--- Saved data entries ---
BEGIN

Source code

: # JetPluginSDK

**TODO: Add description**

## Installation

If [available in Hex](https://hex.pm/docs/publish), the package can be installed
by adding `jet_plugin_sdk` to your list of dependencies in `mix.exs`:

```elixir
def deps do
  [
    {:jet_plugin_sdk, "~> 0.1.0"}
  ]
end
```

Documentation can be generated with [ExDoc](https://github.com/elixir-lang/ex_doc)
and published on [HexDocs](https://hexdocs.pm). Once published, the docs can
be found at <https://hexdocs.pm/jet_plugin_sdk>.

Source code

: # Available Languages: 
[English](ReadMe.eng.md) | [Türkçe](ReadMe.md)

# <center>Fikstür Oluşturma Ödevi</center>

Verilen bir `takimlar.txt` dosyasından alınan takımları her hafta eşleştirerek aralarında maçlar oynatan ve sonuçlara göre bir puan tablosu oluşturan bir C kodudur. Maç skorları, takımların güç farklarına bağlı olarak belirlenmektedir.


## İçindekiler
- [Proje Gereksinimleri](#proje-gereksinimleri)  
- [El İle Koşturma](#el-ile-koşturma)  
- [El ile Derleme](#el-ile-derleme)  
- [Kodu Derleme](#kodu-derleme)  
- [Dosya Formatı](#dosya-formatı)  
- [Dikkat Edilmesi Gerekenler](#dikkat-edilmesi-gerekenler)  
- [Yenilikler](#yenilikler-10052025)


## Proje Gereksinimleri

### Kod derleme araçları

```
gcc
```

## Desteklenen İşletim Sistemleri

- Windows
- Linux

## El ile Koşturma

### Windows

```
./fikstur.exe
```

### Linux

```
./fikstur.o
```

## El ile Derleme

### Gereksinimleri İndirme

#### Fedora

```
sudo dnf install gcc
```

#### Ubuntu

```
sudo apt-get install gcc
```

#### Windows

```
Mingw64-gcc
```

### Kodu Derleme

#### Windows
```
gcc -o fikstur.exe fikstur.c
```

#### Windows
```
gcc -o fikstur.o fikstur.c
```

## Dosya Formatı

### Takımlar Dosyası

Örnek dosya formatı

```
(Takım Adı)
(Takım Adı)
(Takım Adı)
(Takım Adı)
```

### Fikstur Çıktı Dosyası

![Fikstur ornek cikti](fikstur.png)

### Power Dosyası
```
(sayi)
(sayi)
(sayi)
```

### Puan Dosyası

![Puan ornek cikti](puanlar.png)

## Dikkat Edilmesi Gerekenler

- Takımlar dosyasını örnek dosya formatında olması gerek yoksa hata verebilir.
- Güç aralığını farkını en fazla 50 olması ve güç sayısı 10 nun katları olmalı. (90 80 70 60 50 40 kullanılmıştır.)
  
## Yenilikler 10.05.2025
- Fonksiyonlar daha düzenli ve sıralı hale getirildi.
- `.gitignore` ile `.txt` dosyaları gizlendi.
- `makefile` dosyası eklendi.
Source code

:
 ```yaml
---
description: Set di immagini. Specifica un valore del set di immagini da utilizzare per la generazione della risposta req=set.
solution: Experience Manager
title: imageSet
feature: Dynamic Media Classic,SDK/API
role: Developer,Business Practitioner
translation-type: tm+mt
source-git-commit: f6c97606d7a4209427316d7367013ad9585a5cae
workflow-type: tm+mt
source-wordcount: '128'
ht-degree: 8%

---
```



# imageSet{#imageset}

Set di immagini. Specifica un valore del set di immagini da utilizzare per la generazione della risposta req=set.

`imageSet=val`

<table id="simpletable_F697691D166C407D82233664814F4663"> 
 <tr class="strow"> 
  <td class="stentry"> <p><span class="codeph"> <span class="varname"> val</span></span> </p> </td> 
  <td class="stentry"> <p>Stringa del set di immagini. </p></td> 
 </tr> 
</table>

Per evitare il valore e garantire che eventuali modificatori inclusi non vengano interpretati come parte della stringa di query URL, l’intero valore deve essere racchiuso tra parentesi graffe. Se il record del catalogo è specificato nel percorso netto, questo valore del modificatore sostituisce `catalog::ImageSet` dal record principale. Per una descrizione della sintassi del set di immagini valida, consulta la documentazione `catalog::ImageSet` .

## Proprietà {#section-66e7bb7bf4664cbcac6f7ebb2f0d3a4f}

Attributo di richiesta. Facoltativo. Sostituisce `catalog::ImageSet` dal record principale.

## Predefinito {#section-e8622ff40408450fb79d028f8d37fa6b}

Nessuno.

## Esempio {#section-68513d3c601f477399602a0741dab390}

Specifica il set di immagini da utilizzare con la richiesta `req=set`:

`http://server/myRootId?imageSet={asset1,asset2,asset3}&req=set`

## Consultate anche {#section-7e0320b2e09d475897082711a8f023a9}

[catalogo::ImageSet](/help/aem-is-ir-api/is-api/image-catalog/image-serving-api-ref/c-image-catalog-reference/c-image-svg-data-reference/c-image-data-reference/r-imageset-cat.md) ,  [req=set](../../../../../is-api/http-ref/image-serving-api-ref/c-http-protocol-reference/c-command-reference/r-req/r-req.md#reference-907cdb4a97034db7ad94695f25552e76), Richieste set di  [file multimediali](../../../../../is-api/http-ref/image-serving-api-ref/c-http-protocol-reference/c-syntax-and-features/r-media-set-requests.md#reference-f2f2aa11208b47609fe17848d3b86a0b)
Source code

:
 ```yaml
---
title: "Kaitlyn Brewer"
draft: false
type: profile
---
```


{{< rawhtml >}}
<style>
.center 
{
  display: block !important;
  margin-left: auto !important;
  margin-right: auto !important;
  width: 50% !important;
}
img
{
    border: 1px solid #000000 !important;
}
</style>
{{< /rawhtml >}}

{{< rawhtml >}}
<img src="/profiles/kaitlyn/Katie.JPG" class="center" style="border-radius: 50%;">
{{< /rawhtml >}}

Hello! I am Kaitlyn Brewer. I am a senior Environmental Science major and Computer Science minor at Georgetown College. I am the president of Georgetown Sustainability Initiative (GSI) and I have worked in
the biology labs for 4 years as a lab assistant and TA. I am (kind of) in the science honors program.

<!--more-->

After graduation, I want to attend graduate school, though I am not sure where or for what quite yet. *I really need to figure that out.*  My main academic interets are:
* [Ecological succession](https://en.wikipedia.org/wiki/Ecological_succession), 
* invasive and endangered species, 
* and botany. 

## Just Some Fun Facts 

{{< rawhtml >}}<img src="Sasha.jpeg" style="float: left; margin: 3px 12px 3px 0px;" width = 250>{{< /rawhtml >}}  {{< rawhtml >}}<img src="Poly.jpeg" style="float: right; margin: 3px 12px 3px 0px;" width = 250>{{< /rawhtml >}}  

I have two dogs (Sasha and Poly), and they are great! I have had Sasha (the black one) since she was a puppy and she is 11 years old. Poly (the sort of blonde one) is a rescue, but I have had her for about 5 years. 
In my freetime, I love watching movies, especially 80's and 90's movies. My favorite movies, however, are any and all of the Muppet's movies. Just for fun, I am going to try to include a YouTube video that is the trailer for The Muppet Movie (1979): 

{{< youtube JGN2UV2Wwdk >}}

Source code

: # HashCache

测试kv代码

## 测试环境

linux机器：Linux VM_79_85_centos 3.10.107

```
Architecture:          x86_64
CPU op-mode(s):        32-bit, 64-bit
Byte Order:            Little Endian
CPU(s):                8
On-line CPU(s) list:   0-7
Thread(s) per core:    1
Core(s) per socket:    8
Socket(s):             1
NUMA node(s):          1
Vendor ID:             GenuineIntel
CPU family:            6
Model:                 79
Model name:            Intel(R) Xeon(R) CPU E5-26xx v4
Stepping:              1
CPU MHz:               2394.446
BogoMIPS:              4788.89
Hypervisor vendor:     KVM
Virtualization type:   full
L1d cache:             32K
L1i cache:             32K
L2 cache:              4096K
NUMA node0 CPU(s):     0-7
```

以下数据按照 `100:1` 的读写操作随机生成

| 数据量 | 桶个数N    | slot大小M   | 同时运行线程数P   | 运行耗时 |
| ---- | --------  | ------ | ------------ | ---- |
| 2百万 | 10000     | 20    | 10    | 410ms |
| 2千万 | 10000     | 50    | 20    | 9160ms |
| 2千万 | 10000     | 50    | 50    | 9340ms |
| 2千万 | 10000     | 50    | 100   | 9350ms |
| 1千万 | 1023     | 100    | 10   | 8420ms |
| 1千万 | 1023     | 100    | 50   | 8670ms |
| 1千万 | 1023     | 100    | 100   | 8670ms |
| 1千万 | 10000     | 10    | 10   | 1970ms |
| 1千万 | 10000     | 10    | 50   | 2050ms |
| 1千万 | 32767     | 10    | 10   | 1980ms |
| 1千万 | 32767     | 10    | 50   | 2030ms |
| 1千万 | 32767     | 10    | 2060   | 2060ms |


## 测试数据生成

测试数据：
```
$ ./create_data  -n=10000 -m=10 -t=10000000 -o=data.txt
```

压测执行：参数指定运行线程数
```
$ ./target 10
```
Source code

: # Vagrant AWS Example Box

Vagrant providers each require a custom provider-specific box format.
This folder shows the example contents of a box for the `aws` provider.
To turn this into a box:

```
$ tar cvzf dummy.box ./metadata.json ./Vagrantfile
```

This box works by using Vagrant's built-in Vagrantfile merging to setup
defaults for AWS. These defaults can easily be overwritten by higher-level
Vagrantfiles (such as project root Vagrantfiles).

END

--- Exercise instructions ---
What lines in the records above include the string "principale"? Copy each one.

--- Your response ---
Per evitare il valore e garantire che eventuali modificatori inclusi non vengano interpretati come parte della stringa di query URL, l’intero valore deve essere racchiuso tra parentesi graffe. Se il record del catalogo è specificato nel percorso netto, questo valore del modificatore sostituisce `catalog::ImageSet` dal record principale. Per una descrizione della sintassi del set di immagini valida, consulta la documentazione `catalog::ImageSet` .
Attributo di richiesta. Facoltativo. Sostituisce `catalog::ImageSet` dal record principale.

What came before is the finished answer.